Since 2016 the rights to "Kids Rule O.K." have been owned by Rebellion Developments.

In 2018 the universe of "Kids Rule - O.K." was revisited as an alternate dimension in a "Death Wish" back-up strip in The Vigilant, which featured Blake Edmonds meeting a parallel reality version of himself.

==Plot summary==
In 1986, a drastic increase in pollution affects the metabolism of nine-tenths of the world's adult population, causing near-instant heart failure. Only those under 20 and a few isolated cases are able to survive. In London, roaming gangs of kids prowl the streets, and the handful of surviving adults become a despised minority - nicknamed 'Crumblies' by the kids. One of the gangs is the Malvern Road Mob, led by the bullying Mick Roker. Tired of Mick's needless cruelty, gang member Ray Spencer challenges him to a knife-fight, only for the duel to be broken up by a gang of West End bikers. The two factions of the Malvern Road Mob find a cache of weapons and a brutal civil war breaks out between them while the bikers attack both groups. Ray and his friend Benny realise the two gangs have to work together, but the gang escape a siege at Malvern Road school Mick attempts to kill Ray as they escape the burning building. Ray survives and decides to leave his faction to set up a new territory on Baker Street, out of the way of both the bikers and Mick's loyalists. However, on their journey through the disused London Underground they find themselves opposed by a brutal group of police cadets.

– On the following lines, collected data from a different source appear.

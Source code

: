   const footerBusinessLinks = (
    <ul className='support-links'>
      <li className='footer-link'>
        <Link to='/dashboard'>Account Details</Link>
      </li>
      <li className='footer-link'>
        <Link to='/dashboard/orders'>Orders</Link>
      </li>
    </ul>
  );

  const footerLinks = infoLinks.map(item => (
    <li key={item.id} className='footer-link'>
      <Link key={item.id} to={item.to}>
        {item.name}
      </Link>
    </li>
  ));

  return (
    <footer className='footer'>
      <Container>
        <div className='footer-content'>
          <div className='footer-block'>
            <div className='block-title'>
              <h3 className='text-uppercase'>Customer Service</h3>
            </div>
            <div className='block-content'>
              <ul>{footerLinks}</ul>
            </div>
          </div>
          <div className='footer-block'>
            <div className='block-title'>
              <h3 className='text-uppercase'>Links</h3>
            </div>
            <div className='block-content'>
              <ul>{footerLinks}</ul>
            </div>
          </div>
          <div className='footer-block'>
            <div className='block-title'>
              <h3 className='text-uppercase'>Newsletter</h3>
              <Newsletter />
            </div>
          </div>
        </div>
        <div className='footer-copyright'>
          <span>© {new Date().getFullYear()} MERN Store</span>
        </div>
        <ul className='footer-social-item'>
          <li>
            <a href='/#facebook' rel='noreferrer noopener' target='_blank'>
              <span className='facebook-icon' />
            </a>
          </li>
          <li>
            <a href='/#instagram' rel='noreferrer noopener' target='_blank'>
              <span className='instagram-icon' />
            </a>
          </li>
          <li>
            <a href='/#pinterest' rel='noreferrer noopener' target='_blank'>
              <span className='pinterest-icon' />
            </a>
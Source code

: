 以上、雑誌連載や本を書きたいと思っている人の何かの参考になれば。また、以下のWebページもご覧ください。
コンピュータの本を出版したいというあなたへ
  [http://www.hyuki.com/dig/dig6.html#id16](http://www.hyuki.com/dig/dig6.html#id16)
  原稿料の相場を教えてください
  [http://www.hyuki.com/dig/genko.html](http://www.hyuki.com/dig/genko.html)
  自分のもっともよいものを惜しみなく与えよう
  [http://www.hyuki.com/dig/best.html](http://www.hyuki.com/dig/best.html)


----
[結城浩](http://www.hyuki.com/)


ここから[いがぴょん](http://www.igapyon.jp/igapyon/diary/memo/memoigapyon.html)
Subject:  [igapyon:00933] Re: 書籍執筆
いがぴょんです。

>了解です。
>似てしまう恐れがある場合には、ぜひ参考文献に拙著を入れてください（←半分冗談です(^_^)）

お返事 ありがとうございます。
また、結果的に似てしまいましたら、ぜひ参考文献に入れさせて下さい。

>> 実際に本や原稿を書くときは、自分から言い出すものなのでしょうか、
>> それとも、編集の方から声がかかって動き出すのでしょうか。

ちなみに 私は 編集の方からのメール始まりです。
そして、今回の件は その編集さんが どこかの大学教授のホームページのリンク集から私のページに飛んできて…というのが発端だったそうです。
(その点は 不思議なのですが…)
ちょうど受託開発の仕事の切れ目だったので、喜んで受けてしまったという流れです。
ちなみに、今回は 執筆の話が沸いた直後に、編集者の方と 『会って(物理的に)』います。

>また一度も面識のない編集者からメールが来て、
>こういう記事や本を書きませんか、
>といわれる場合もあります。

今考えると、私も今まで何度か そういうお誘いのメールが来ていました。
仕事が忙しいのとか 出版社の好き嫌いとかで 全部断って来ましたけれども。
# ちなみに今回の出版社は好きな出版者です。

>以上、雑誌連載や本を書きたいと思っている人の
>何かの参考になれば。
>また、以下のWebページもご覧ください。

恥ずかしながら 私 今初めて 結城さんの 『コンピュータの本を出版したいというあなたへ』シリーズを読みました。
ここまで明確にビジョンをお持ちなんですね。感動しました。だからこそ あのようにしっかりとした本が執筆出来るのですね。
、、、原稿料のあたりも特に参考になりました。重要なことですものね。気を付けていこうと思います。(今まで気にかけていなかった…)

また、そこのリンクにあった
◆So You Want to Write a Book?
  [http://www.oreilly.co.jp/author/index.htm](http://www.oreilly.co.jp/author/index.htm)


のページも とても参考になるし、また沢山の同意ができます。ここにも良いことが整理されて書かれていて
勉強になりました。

Battle soon breaks out between Ray's gang and the police cadets, and he is knocked out and drawn before Chief Inspector Ronald Stryde at Quex Road Police Station, who plans to use his inherited authority to return law and order to Britain. He has Ray viciously beaten by the cadets when he objects. Ray escapes and busts out the rest of the gang with fireworks from the evidence room, and the gang finds a working double-decker bus to escape the area. However, they are spotted by Ray and his cronies. However, a more reasonable police inspector has also survived and brings both groups to Scotland Yard and persuades them to make peace, turn in their weapons and take a more constructive role in rebuilding the country.

==Collected editions==

| Title | ISBN | Publisher | Release date | Contents |
|---|---|---|---|---|
| Action - The Story of a Violent Comic | 9781852860233 | Titan Books | 11 August 1990 | Material from Action 14 February to 16 October 1976 |

==Reception==
Barker's criticism of the pat ending of the unpublished material has been echoed by Moose Harris, who described it as "awful, truly the worst thing never to be printed in Action". He did also concede that while the story was enjoyable it did suffer from a lack of direction.